WHAT TO PRODUCE
Pictures are not part of the copy. Reproduce all the records exactly.

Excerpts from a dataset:
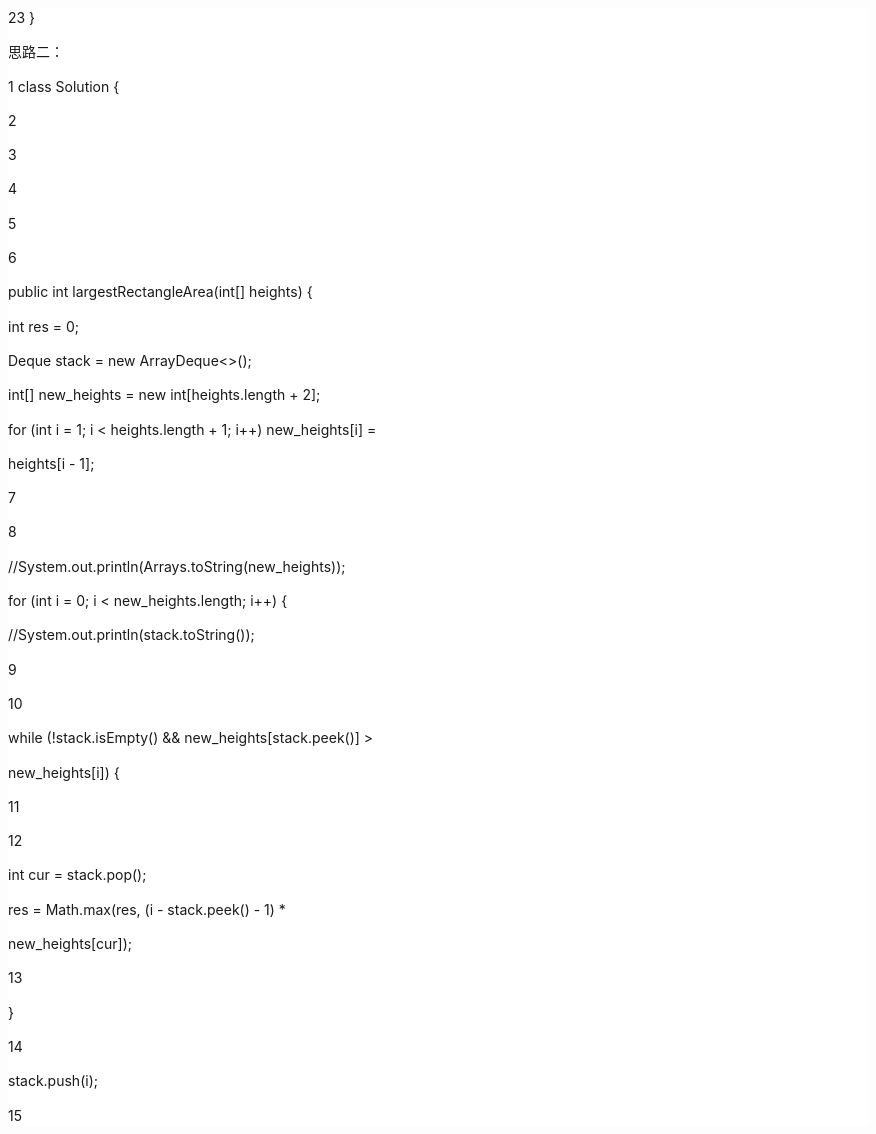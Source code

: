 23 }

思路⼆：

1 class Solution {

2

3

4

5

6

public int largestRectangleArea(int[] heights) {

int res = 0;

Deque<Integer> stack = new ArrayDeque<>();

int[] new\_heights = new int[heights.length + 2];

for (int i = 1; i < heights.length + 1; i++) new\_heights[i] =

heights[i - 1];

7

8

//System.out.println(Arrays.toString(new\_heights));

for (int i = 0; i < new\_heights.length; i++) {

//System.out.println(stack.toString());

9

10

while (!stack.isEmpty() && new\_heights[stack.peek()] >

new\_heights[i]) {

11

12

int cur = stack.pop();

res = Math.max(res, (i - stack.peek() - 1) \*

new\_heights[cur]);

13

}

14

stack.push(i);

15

WRITTEN SOLUTION
Source code

: 23 }

思路⼆：

1 class Solution {

2

3

4

5

6

public int largestRectangleArea(int[] heights) {

int res = 0;

Deque<Integer> stack = new ArrayDeque<>();

int[] new\_heights = new int[heights.length + 2];

for (int i = 1; i < heights.length + 1; i++) new\_heights[i] =

heights[i - 1];

7

8

//System.out.println(Arrays.toString(new\_heights));

for (int i = 0; i < new\_heights.length; i++) {

//System.out.println(stack.toString());

9

10

while (!stack.isEmpty() && new\_heights[stack.peek()] >

new\_heights[i]) {

11

12

int cur = stack.pop();

res = Math.max(res, (i - stack.peek() - 1) \*

new\_heights[cur]);

13

}

14

stack.push(i);

15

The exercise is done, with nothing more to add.